• [Collected data]
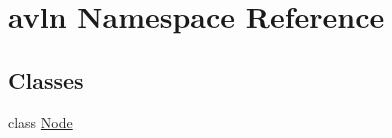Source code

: \hypertarget{namespaceavln}{}\section{avln Namespace Reference}
\label{namespaceavln}
\subsection*{Classes}
\begin{DoxyCompactItemize}
\item 
class \hyperlink{classavln_1_1_node}{Node}
\end{DoxyCompactItemize}
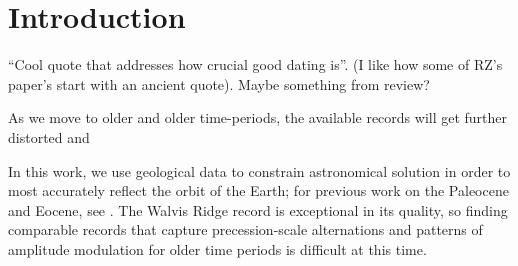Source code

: \documentclass[draft]{agujournal2019}
\begin{document}
%
%
%
%





\section{Introduction}\label{sec:intro}
``Cool quote that addresses how crucial good dating is''. (I like how some of
RZ's paper's start with an ancient quote). Maybe something from
 review?

As we move to older and older time-periods, the available records will get
further distorted and

In this work, we use geological data to constrain astronomical solution in
order to most accurately reflect the orbit of the Earth; for previous work on
the Paleocene and Eocene, see .
The Walvis Ridge record is exceptional in its quality, so finding comparable
records that capture precession-scale alternations and patterns of amplitude
modulation for older time periods is difficult at this time.
\end{document}
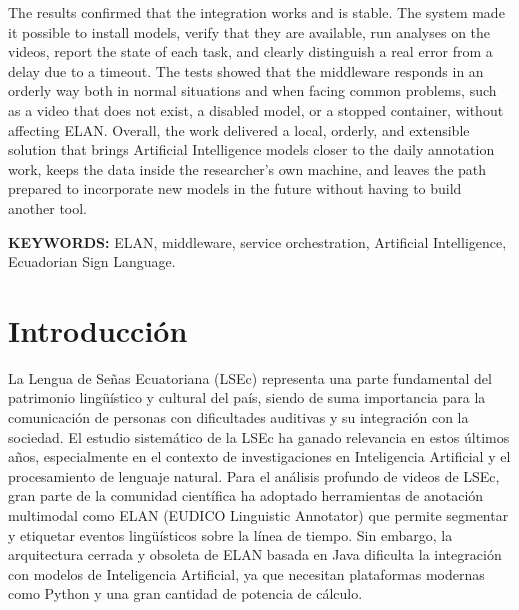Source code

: \documentclass[11pt,a4paper]{article}
\newcounter{frontmatterlastpage}
\begin{document}
The results confirmed that the integration works and is stable. The system made it possible to install models, verify that they are available, run analyses on the videos, report the state of each task, and clearly distinguish a real error from a delay due to a timeout. The tests showed that the middleware responds in an orderly way both in normal situations and when facing common problems, such as a video that does not exist, a disabled model, or a stopped container, without affecting ELAN. Overall, the work delivered a local, orderly, and extensible solution that brings Artificial Intelligence models closer to the daily annotation work, keeps the data inside the researcher's own machine, and leaves the path prepared to incorporate new models in the future without having to build another tool.

\textbf{KEYWORDS:} ELAN, middleware, service orchestration, Artificial Intelligence, Ecuadorian Sign Language.
\setcounter{frontmatterlastpage}{\value{page}}

\clearpage
{}
\setcounter{page}{1}

\section[INTRODUCCIÓN]{Introducción}
La Lengua de Señas Ecuatoriana (LSEc) representa una parte fundamental del patrimonio lingüístico y cultural del país, siendo de suma importancia para la comunicación de personas con dificultades auditivas y su integración con la sociedad. El estudio sistemático de la LSEc ha ganado relevancia en estos últimos años, especialmente en el contexto de investigaciones en Inteligencia Artificial y el procesamiento de lenguaje natural. Para el análisis profundo de videos de LSEc, gran parte de la comunidad científica ha adoptado herramientas de anotación multimodal como ELAN (EUDICO Linguistic Annotator) que permite segmentar y etiquetar eventos lingüísticos sobre la línea de tiempo. Sin embargo, la arquitectura cerrada y obsoleta de ELAN basada en Java dificulta la integración con modelos de Inteligencia Artificial, ya que necesitan plataformas modernas como Python y una gran cantidad de potencia de cálculo.
\end{document}
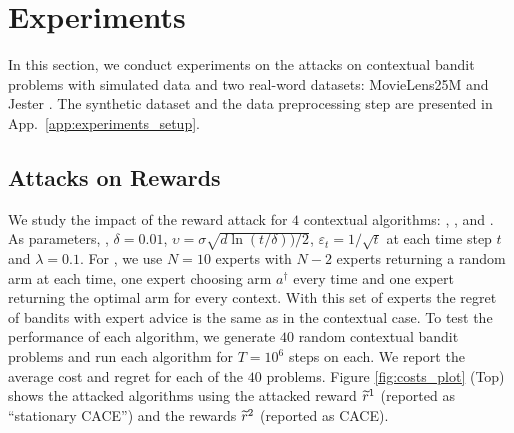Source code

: 
\vspace{-.1in}
\section{Experiments}\label{sec:experiments}
In this section, we conduct experiments on the attacks on contextual bandit problems with simulated data and two real-word datasets: MovieLens25M \cite{harper2015movielens} and Jester \cite{goldberg2001eigentaste}. The synthetic dataset and the data preprocessing step are presented in App.~\ref{app:experiments_setup}.
\vspace{-0.05in}
\subsection{Attacks on Rewards}
\vspace{-0.02in}
We study the impact of the reward attack for $4$ contextual algorithms: \linucb, \lints, \epsgreedy and \expfour. As parameters, , $\delta = 0.01$, $\upsilon = \sigma\sqrt{d\ln(t/\delta))/2}$, $\varepsilon_{t} = 1/\sqrt{t}$ at each time step $t$ and $\lambda = 0.1$.  For \expfour, we use $N = 10$ experts with $N-2$ experts returning a random arm at each time, one expert choosing arm $a^{\dagger}$ every time and one expert returning the optimal arm for every context. With this set of experts the regret of bandits with expert advice is the same as in the contextual case. To test the performance of each algorithm, we generate $40$ random contextual bandit problems and run each algorithm for $T = 10^{6}$ steps on each. We report the average cost and regret for each of the $40$ problems.  
Figure \ref{fig:costs_plot} (Top) shows the attacked algorithms using the attacked reward $\widetilde{r}^{1}$ (reported as ``stationary CACE'') and the rewards $\widetilde{r}^{2}$ (reported as CACE).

• [Problem] From the data above, state how many lines hold the string "records", and give the number without other words.

• [Solution to the problem] 2